_EXERCISE OBJECTIVE_. Leaving out all pictures, transcribe the lines below exactly, from the first through the line containing "- A Discord server".

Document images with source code

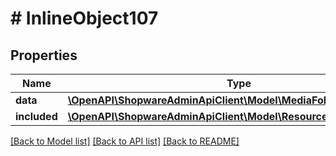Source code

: # # InlineObject107

## Properties

Name | Type | Description | Notes
------------ | ------------- | ------------- | -------------
**data** | [**\OpenAPI\ShopwareAdminApiClient\Model\MediaFolderConfiguration**](MediaFolderConfiguration.md) |  | [optional]
**included** | [**\OpenAPI\ShopwareAdminApiClient\Model\Resource[]**](Resource.md) |  | [optional]

[[Back to Model list]](../../README.md#models) [[Back to API list]](../../README.md#endpoints) [[Back to README]](../../README.md)
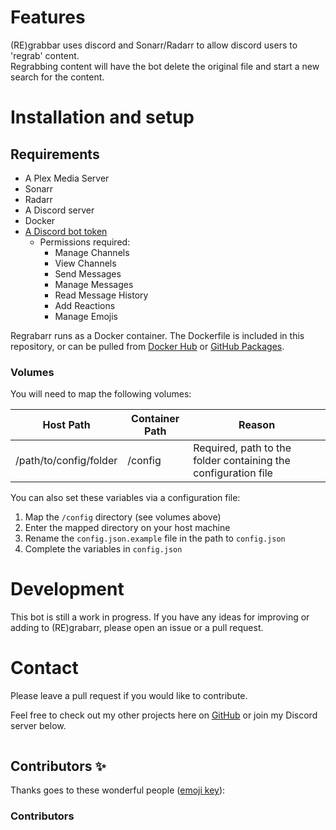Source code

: # Features

(RE)grabbar uses discord and Sonarr/Radarr to allow discord users to 'regrab' content.  
Regrabbing content will have the bot delete the original file and start a new search for the content.

# Installation and setup

## Requirements

- A Plex Media Server
- Sonarr
- Radarr
- A Discord server
- Docker
- [A Discord bot token](https://www.digitaltrends.com/gaming/how-to-make-a-discord-bot/)
    - Permissions required:
        - Manage Channels
        - View Channels
        - Send Messages
        - Manage Messages
        - Read Message History
        - Add Reactions
        - Manage Emojis


Regrabarr runs as a Docker container. The Dockerfile is included in this repository, or can be pulled
from [Docker Hub](https://hub.docker.com/r/mtrogman/regrabarr)
or [GitHub Packages](https://github.com/mtrogman/regrabarr/pkgs/container/regrabarr).

### Volumes

You will need to map the following volumes:

| Host Path              | Container Path | Reason                                                                                            |
|------------------------|----------------|---------------------------------------------------------------------------------------------------|
| /path/to/config/folder | /config        | Required, path to the folder containing the configuration file                                    |



You can also set these variables via a configuration file:

1. Map the `/config` directory (see volumes above)
2. Enter the mapped directory on your host machine
3. Rename the ``config.json.example`` file in the path to ``config.json``
4. Complete the variables in ``config.json``

# Development

This bot is still a work in progress. If you have any ideas for improving or adding to (RE)grabarr, please open an issue
or a pull request.

# Contact

Please leave a pull request if you would like to contribute.

Feel free to check out my other projects here on [GitHub](https://github.com/mtrogman) or join my Discord server below.

<div align="center">
	<p>
		<a href="https://discord.com/channels/783077604101455882/783361448755462155/783361829077778462"><img src="https://discordapp.com/api/guilds/472537215457689601/widget.png?style=banner2" alt="" /></a>
	</p>
</div>

## Contributors ✨

Thanks goes to these wonderful people ([emoji key](https://allcontributors.org/docs/en/emoji-key)):

<!-- ALL-CONTRIBUTORS-LIST:START - Do not remove or modify this section -->
<!-- prettier-ignore-start -->
<!-- markdownlint-disable -->

### Contributors

<table>

</table>

<!-- markdownlint-restore -->
<!-- prettier-ignore-end -->

<!-- ALL-CONTRIBUTORS-LIST:END -->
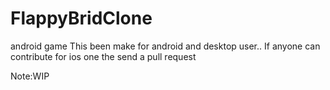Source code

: # FlappyBridClone
android game
This been make for android and desktop user..
If anyone can contribute for  ios one the send a pull request 

Note:WIP
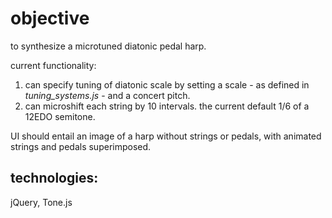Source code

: # objective
to synthesize a microtuned diatonic pedal harp.

current functionality:
  1. can specify tuning of diatonic scale by setting a scale - as defined in *tuning_systems.js* - and a concert pitch.
  2. can microshift each string by 10 intervals. the current default 1/6 of a 12EDO semitone.
  
UI should entail an image of a harp without strings or pedals, with animated strings and pedals superimposed.

## technologies:
jQuery, Tone.js
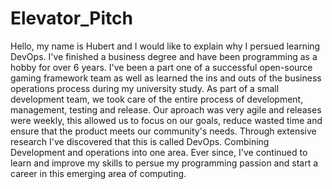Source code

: # Elevator_Pitch

Hello, my name is Hubert and I would like to explain why I persued learning DevOps. I've finished a business degree and have been programming as a hobby for over 6 years. I've been a part one of a successful open-source gaming framework team as well as learned the ins and outs of the business operations process during my university study. As part of a small development team, we took care of the entire process of development, management, testing and release. Our aproach was very agile and releases were weekly, this allowed us to focus on our goals, reduce wasted time and ensure that the product meets our community's needs. Through extensive research I've discovered that this is called DevOps. Combining Development and operations into one area. Ever since, I've continued to learn and improve my skills to persue my programming passion and start a career in this emerging area of computing.
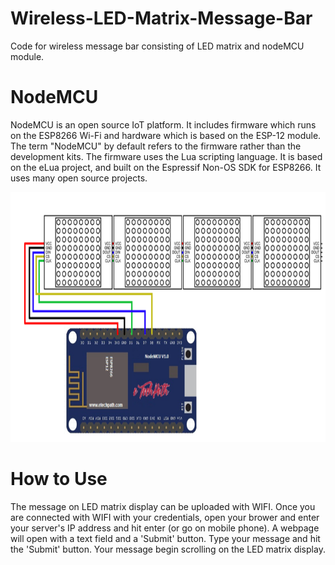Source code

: # Wireless-LED-Matrix-Message-Bar

Code for wireless message bar consisting of LED matrix and nodeMCU module.



# NodeMCU

NodeMCU is an open source IoT platform. It includes firmware which runs on the ESP8266 Wi-Fi and hardware which is based on the ESP-12 module. The term "NodeMCU" by default refers to
the firmware rather than the development kits. The firmware uses the Lua scripting language. It is based on the eLua project, and built on the Espressif Non-OS SDK for ESP8266. It uses
many open source projects.


<img src="assets/nodemcu_LED_matrix.PNG" width = 550 height = 400>

# How to Use

The message on LED matrix display can be uploaded with WIFI. Once you are connected with WIFI with your credentials, open your brower and enter your server's IP address and hit enter 
(or go on mobile phone). A webpage will open with a text field and  a 'Submit' button. Type your message and hit the 'Submit' button. Your message begin scrolling on the LED matrix 
display.
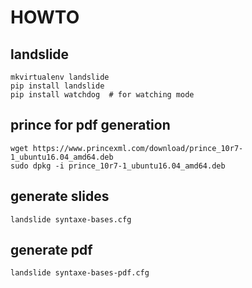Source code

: # HOWTO

## landslide
    
    mkvirtualenv landslide
    pip install landslide
    pip install watchdog  # for watching mode

## prince for pdf generation

    wget https://www.princexml.com/download/prince_10r7-1_ubuntu16.04_amd64.deb
    sudo dpkg -i prince_10r7-1_ubuntu16.04_amd64.deb

## generate slides

    landslide syntaxe-bases.cfg

## generate pdf

    landslide syntaxe-bases-pdf.cfg
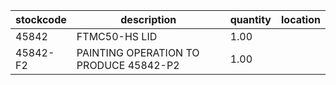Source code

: |stockcode|description|quantity|location|
|---------|-----------|--------|--------|
|45842|FTMC50-HS LID|1.00||
|45842-F2|PAINTING OPERATION TO PRODUCE 45842-P2|1.00||
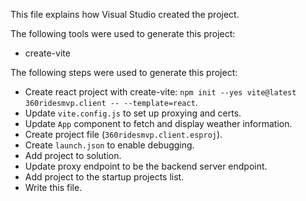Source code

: This file explains how Visual Studio created the project.

The following tools were used to generate this project:
- create-vite

The following steps were used to generate this project:
- Create react project with create-vite: `npm init --yes vite@latest 360ridesmvp.client -- --template=react`.
- Update `vite.config.js` to set up proxying and certs.
- Update `App` component to fetch and display weather information.
- Create project file (`360ridesmvp.client.esproj`).
- Create `launch.json` to enable debugging.
- Add project to solution.
- Update proxy endpoint to be the backend server endpoint.
- Add project to the startup projects list.
- Write this file.
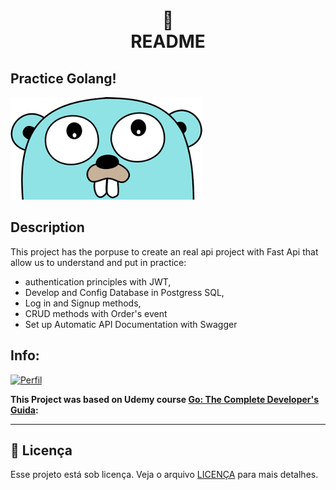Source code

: <h1 align="center">
📄<br>README
</h1>

## Practice Golang!

![GO](go_img.png)



## Description

This project has the porpuse to create an real api project with Fast Api that allow us to understand and put in practice:

- authentication principles with JWT, 
- Develop and Config Database in Postgress SQL,
- Log in and Signup methods, 
- CRUD methods with Order's event
- Set up Automatic API Documentation with Swagger



## Info: 

[![Perfil](https://img.shields.io/badge/perfil%20-%23323330.svg?&style=for-the-badge&logo=perfil&logoColor=black&color=F745B5)](https://github.com/rodrigolaa)

**This Project was based on Udemy course [Go: The Complete Developer's Guida](https://www.udemy.com/course/go-the-complete-developers-guide/):**

---


## 🍜 Licença

Esse projeto está sob licença. Veja o arquivo [LICENÇA](LICENSE.md) para mais detalhes.<br>
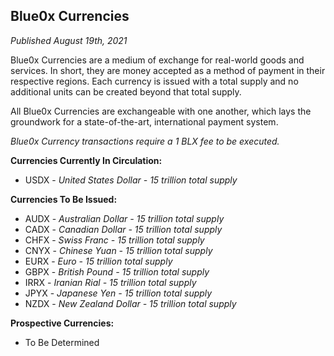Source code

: ## **Blue0x Currencies** ##

_Published August 19th, 2021_

Blue0x Currencies are a medium of exchange for real-world goods and services. In short, they are money accepted as a method of payment in their respective regions.  Each currency is issued with a total supply and no additional units can be created beyond that total supply.  

All Blue0x Currencies are exchangeable with one another, which lays the groundwork for a state-of-the-art, international payment system.

_Blue0x Currency transactions require a 1 BLX fee to be executed._

**Currencies Currently In Circulation:**

* USDX - _United States Dollar - 15 trillion total supply_ 

**Currencies To Be Issued:**

* AUDX - _Australian Dollar - 15 trillion total supply_
* CADX - _Canadian Dollar - 15 trillion total supply_
* CHFX - _Swiss Franc - 15 trillion total supply_
* CNYX - _Chinese Yuan - 15 trillion total supply_
* EURX - _Euro - 15 trillion total supply_
* GBPX - _British Pound  - 15 trillion total supply_
* IRRX - _Iranian Rial - 15 trillion total supply_
* JPYX - _Japanese Yen - 15 trillion total supply_
* NZDX - _New Zealand Dollar - 15 trillion total supply_

**Prospective Currencies:**

* To Be Determined


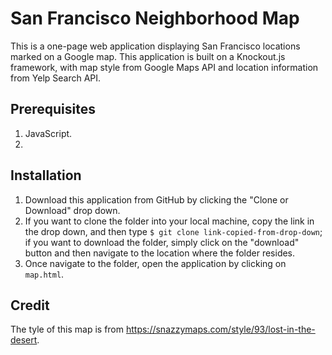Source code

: # San Francisco Neighborhood Map

This is a one-page web application displaying San Francisco locations marked on a Google map. This application is built on a Knockout.js framework, with map style from Google Maps API and location information from Yelp Search API.

## Prerequisites

1. JavaScript.
2. 

## Installation

1. Download this application from GitHub by clicking the "Clone or Download" drop down.
2. If you want to clone the folder into your local machine, copy the link in the drop down, and then type `$ git clone link-copied-from-drop-down`; if you want to download the folder, simply click on the "download" button and then navigate to the location where the folder resides.
3. Once navigate to the folder, open the application by clicking on `map.html`.

## Credit
The tyle of this map is from https://snazzymaps.com/style/93/lost-in-the-desert.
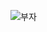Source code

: ![부자](http://m.post.naver.com/viewer/image.nhn?src=http%3A%2F%2Fpost.phinf.naver.net%2FMjAxNjExMTFfNTkg%2FMDAxNDc4ODM2NjY1OTYy.H96607YSCwwB27PXW7X-s_iKNaTKGWfFcZHKgjWtbxIg._Hqs9sWb4XzFMjoXKWz2a24pIvbQ2ZcykvrAQr4JDr0g.JPEG%2F0.jpg)
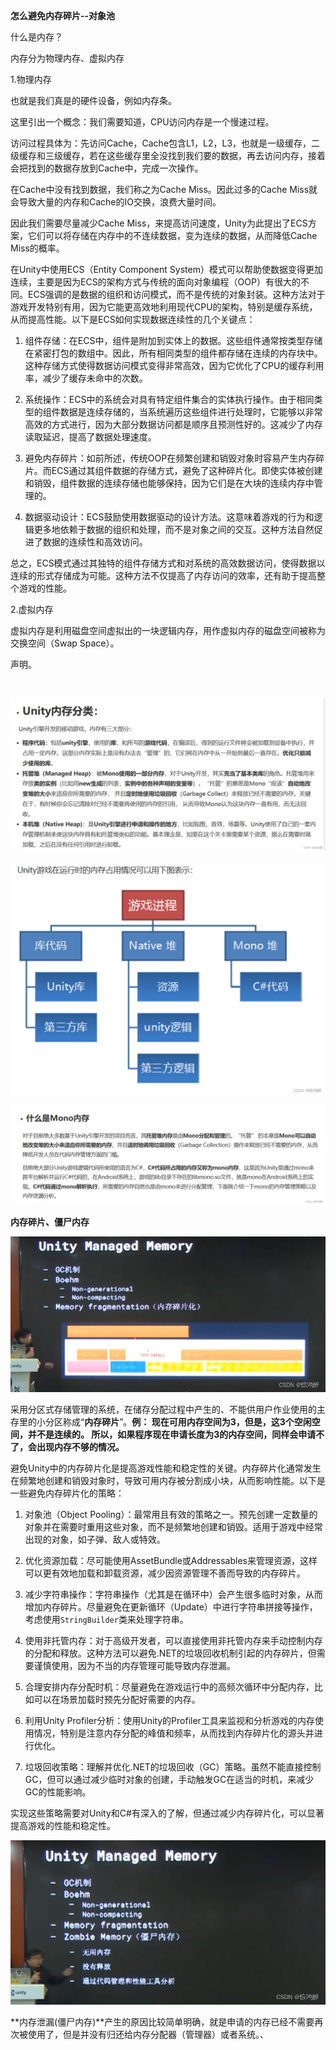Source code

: **怎么避免内存碎片--对象池**

什么是内存？

内存分为物理内存、虚拟内存

1.物理内存  

也就是我们真是的硬件设备，例如内存条。

这里引出一个概念：我们需要知道，CPU访问内存是一个慢速过程。

访问过程具体为：先访问Cache，Cache包含L1，L2，L3，也就是一级缓存，二级缓存和三级缓存，若在这些缓存里全没找到我们要的数据，再去访问内存，接着会把找到的数据存放到Cache中，完成一次操作。

在Cache中没有找到数据，我们称之为Cache Miss。因此过多的Cache Miss就会导致大量的内存和Cache的IO交换，浪费大量时间。

因此我们需要尽量减少Cache Miss，来提高访问速度，Unity为此提出了ECS方案，它们可以将存储在内存中的不连续数据，变为连续的数据，从而降低Cache Miss的概率。





在Unity中使用ECS（Entity Component System）模式可以帮助使数据变得更加连续，主要是因为ECS的架构方式与传统的面向对象编程（OOP）有很大的不同。ECS强调的是数据的组织和访问模式，而不是传统的对象封装。这种方法对于游戏开发特别有用，因为它能更高效地利用现代CPU的架构，特别是缓存系统，从而提高性能。以下是ECS如何实现数据连续性的几个关键点：



1. 组件存储：在ECS中，组件是附加到实体上的数据。这些组件通常按类型存储在紧密打包的数组中。因此，所有相同类型的组件都存储在连续的内存块中。这种存储方式使得数据访问模式变得非常高效，因为它优化了CPU的缓存利用率，减少了缓存未命中的次数。



2. 系统操作：ECS中的系统会对具有特定组件集合的实体执行操作。由于相同类型的组件数据是连续存储的，当系统遍历这些组件进行处理时，它能够以非常高效的方式进行，因为大部分数据访问都是顺序且预测性好的。这减少了内存读取延迟，提高了数据处理速度。



3. 避免内存碎片：如前所述，传统OOP在频繁创建和销毁对象时容易产生内存碎片。而ECS通过其组件数据的存储方式，避免了这种碎片化。即使实体被创建和销毁，组件数据的连续存储也能够保持，因为它们是在大块的连续内存中管理的。



4. 数据驱动设计：ECS鼓励使用数据驱动的设计方法。这意味着游戏的行为和逻辑更多地依赖于数据的组织和处理，而不是对象之间的交互。这种方法自然促进了数据的连续性和高效访问。



总之，ECS模式通过其独特的组件存储方式和对系统的高效数据访问，使得数据以连续的形式存储成为可能。这种方法不仅提高了内存访问的效率，还有助于提高整个游戏的性能。



2.虚拟内存

虚拟内存是利用磁盘空间虚拟出的一块逻辑内存，用作虚拟内存的磁盘空间被称为交换空间（Swap Space）。

声明。

​                        

![](Images/d8294a15c8c9bdb554c0ec047dea81d2.jpg)

![](Images/91a5b5c9691ad5d12a6936a57bd6cf99.jpg)

![](Images/8320b5662b7e7bd64f7e88ed7bc82f22.jpg)



**内存碎片、僵尸内存**

![](Images/dafa14e251c192d51835e1ff728061bd.jpg)

采用分区式存储管理的系统，在储存分配过程中产生的、不能供用户作业使用的主存里的小分区称成“**内存碎片**”。**例： 现在可用内存空间为3，但是，这3个空闲空间，并不是连续的。 所以，如果程序现在申请长度为3的内存空间，同样会申请不了，会出现内存不够的情况。**





避免Unity中的内存碎片化是提高游戏性能和稳定性的关键。内存碎片化通常发生在频繁地创建和销毁对象时，导致可用内存被分割成小块，从而影响性能。以下是一些避免内存碎片化的策略：



1. 对象池（Object Pooling）：最常用且有效的策略之一。预先创建一定数量的对象并在需要时重用这些对象，而不是频繁地创建和销毁。适用于游戏中经常出现的对象，如子弹、敌人或特效。



2. 优化资源加载：尽可能使用AssetBundle或Addressables来管理资源，这样可以更有效地加载和卸载资源，减少因资源管理不善而导致的内存碎片。



3. 减少字符串操作：字符串操作（尤其是在循环中）会产生很多临时对象，从而增加内存碎片。尽量避免在更新循环（Update）中进行字符串拼接等操作，考虑使用`StringBuilder`类来处理字符串。



4. 使用非托管内存：对于高级开发者，可以直接使用非托管内存来手动控制内存的分配和释放。这种方法可以避免.NET的垃圾回收机制引起的内存碎片，但需要谨慎使用，因为不当的内存管理可能导致内存泄漏。



5. 合理安排内存分配时机：尽量避免在游戏运行中的高频次循环中分配内存，比如可以在场景加载时预先分配好需要的内存。



6. 利用Unity Profiler分析：使用Unity的Profiler工具来监视和分析游戏的内存使用情况，特别是注意内存分配的峰值和频率，从而找到内存碎片化的源头并进行优化。



7. 垃圾回收策略：理解并优化.NET的垃圾回收（GC）策略。虽然不能直接控制GC，但可以通过减少临时对象的创建，手动触发GC在适当的时机，来减少GC的性能影响。



实现这些策略需要对Unity和C#有深入的了解，但通过减少内存碎片化，可以显著提高游戏的性能和稳定性。

![](Images/7137210f177c32f7ed9b87f56b797d27.jpg)

**内存泄漏(僵尸内存)**产生的原因比较简单明确，就是申请的内存已经不需要再次被使用了，但是并没有归还给内存分配器（管理器）或者系统。、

_YOUR RESPONSE_.
Source code

: # # InlineObject107

## Properties

Name | Type | Description | Notes
------------ | ------------- | ------------- | -------------
**data** | [**\OpenAPI\ShopwareAdminApiClient\Model\MediaFolderConfiguration**](MediaFolderConfiguration.md) |  | [optional]
**included** | [**\OpenAPI\ShopwareAdminApiClient\Model\Resource[]**](Resource.md) |  | [optional]

[[Back to Model list]](../../README.md#models) [[Back to API list]](../../README.md#endpoints) [[Back to README]](../../README.md)
Source code

: # Features

(RE)grabbar uses discord and Sonarr/Radarr to allow discord users to 'regrab' content.  
Regrabbing content will have the bot delete the original file and start a new search for the content.

# Installation and setup

## Requirements

- A Plex Media Server
- Sonarr
- Radarr
- A Discord server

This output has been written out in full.